Slashdot Mirror


1 In 3 Data Center Servers Is a Zombie

dcblogs writes with these snippets from a ComputerWorld story about a study that says nearly a third of all data-center servers are are comatose ("using energy but delivering no useful information"). What's remarkable is this percentage hasn't changed since 2008, when a separate study showed the same thing. ... A server is considered comatose if it hasn't done anything for at least six months. The high number of such servers "is a massive indictment of how data centers are managed and operated," said Jonathan Koomey, a research fellow at Stanford University, who has done data center energy research for the U.S. Environmental Protection Agency. "It's not a technical issue as much as a management issue."

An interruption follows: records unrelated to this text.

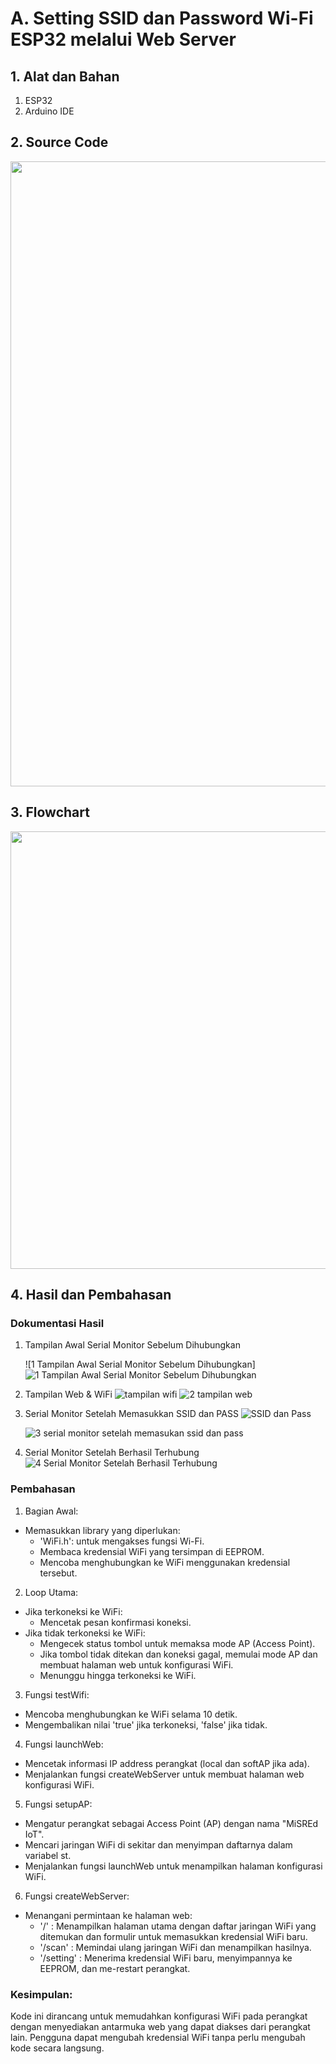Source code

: # A. Setting SSID dan Password Wi-Fi ESP32 melalui Web Server

## 1. Alat dan Bahan
1) ESP32
2) Arduino IDE

## 2. Source Code

<img src="https://github.com/deaprasasti/Jobsheet-Embedded/assets/153251202/c3c8e47d-3cc6-4e1d-afa7-62a5d1380719" height=1000rem>


## 3. Flowchart

<img src="https://github.com/deaprasasti/Jobsheet-Embedded/assets/153251202/39e8974a-d0cb-4461-a568-35f97faca3ee" height=700rem>

## 4. Hasil dan Pembahasan
### Dokumentasi Hasil
1. Tampilan Awal Serial Monitor Sebelum Dihubungkan

   ![1  Tampilan Awal Serial Monitor Sebelum Dihubungkan]
![1  Tampilan Awal Serial Monitor Sebelum Dihubungkan](https://github.com/deaprasasti/Jobsheet-Embedded/assets/153251202/4c3d8878-19ec-4a0e-bf3d-a47d2689e897)

2. Tampilan Web & WiFi
   ![tampilan wifi](https://github.com/deaprasasti/Jobsheet-Embedded/assets/153251202/c99c8681-2a57-4ad9-a454-9d7c6b1e3310)
![2  tampilan web](https://github.com/deaprasasti/Jobsheet-Embedded/assets/153251202/3eb49354-b23d-4a8f-ae0d-2d432ed0295d)

4. Serial Monitor Setelah Memasukkan SSID dan PASS
   ![SSID dan Pass](https://github.com/deaprasasti/Jobsheet-Embedded/assets/153251202/571c4fce-b796-49d3-8dcb-ef6b595714d2)

   ![3  serial monitor setelah memasukan ssid dan pass](https://github.com/deaprasasti/Jobsheet-Embedded/assets/153251202/1a73aec8-3eb9-4c7f-9d8d-5a3322548ca7)

   
6. Serial Monitor Setelah Berhasil Terhubung
   ![4  Serial Monitor Setelah Berhasil Terhubung](https://github.com/deaprasasti/Jobsheet-Embedded/assets/153251202/12f9df48-1c91-415d-8a4a-6905d64f4cc6)


### Pembahasan

  1. Bagian Awal:
  * Memasukkan library yang diperlukan:
     * 'WiFi.h': untuk mengakses fungsi Wi-Fi.
     * Membaca kredensial WiFi yang tersimpan di EEPROM.
     * Mencoba menghubungkan ke WiFi menggunakan kredensial tersebut.

  2. Loop Utama:
  * Jika terkoneksi ke WiFi:
    * Mencetak pesan konfirmasi koneksi.
  * Jika tidak terkoneksi ke WiFi:
    * Mengecek status tombol untuk memaksa mode AP (Access Point).
    * Jika tombol tidak ditekan dan koneksi gagal, memulai mode AP dan membuat halaman web untuk konfigurasi WiFi.
    * Menunggu hingga terkoneksi ke WiFi.

  3. Fungsi testWifi:
  * Mencoba menghubungkan ke WiFi selama 10 detik.
  * Mengembalikan nilai 'true' jika terkoneksi, 'false' jika tidak.

  4. Fungsi launchWeb:
  * Mencetak informasi IP address perangkat (local dan softAP jika ada).
  * Menjalankan fungsi createWebServer untuk membuat halaman web konfigurasi WiFi.

  5. Fungsi setupAP:
  * Mengatur perangkat sebagai Access Point (AP) dengan nama "MiSREd IoT".
  * Mencari jaringan WiFi di sekitar dan menyimpan daftarnya dalam variabel st.
  * Menjalankan fungsi launchWeb untuk menampilkan halaman konfigurasi WiFi.

  6. Fungsi createWebServer:
  * Menangani permintaan ke halaman web:
    * '/' : Menampilkan halaman utama dengan daftar jaringan WiFi yang ditemukan dan formulir untuk memasukkan kredensial WiFi baru.
    * '/scan' : Memindai ulang jaringan WiFi dan menampilkan hasilnya.
    * '/setting' : Menerima kredensial WiFi baru, menyimpannya ke EEPROM, dan me-restart perangkat.
  
### Kesimpulan:
Kode ini dirancang untuk memudahkan konfigurasi WiFi pada perangkat dengan menyediakan antarmuka web yang dapat diakses dari perangkat lain. Pengguna dapat mengubah kredensial WiFi tanpa perlu mengubah kode secara langsung.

25 of 107 comments (clear)

  1. Money by 14erCleaner · · Score: 4, Insightful

    It's not a management issue, either - it's money. People cost more than dead servers.

    --
    Have you read my blog lately?
    1. Re:Money by gstoddart · · Score: 4, Insightful

      But how hard is it to automate a process that says, in effect, "if no data is going in or out of this server, shut it down"?

      Why should the data center even care.

      Most of them are essentially charging rent ... as long as the customer keeps paying, WTF do they care if you actually use them for anything?

      This isn't incompetence on behalf of the data centers. Maybe companies who have machines they've lost track of what they're for.

      --
      Lost at C:>. Found at C.
    2. Re:Money by myowntrueself · · Score: 2

      Money (or lack of it) IS a management issue....

      But how hard is it to automate a process that says, in effect, "if no data is going in or out of this server, shut it down"? I suspect that there is a more nefarious purpose here and I propose a corollary to Hanlon's (Heinlein's) Razor:

      This is the 21st Century - "You have attributed conditions to villainy that simply result from villainy". Incompetence is for the proletariat - we're the NSA. You're toast.

      If a customer is paying for it to be there and be kept turned on *maybe* that customer has some use for the server oh I don't know maybe its a hot spare in case another server in another data center goes down? So you turn it off, their other server goes down, their service can't fail over and now your customer has a problem.

      --
      In the free world the media isn't government run; the government is media run.
    3. Re:Money by thegarbz · · Score: 2

      Depends if you can virtualise then you can over provision. I'd love having multiple people pay rent for the same system.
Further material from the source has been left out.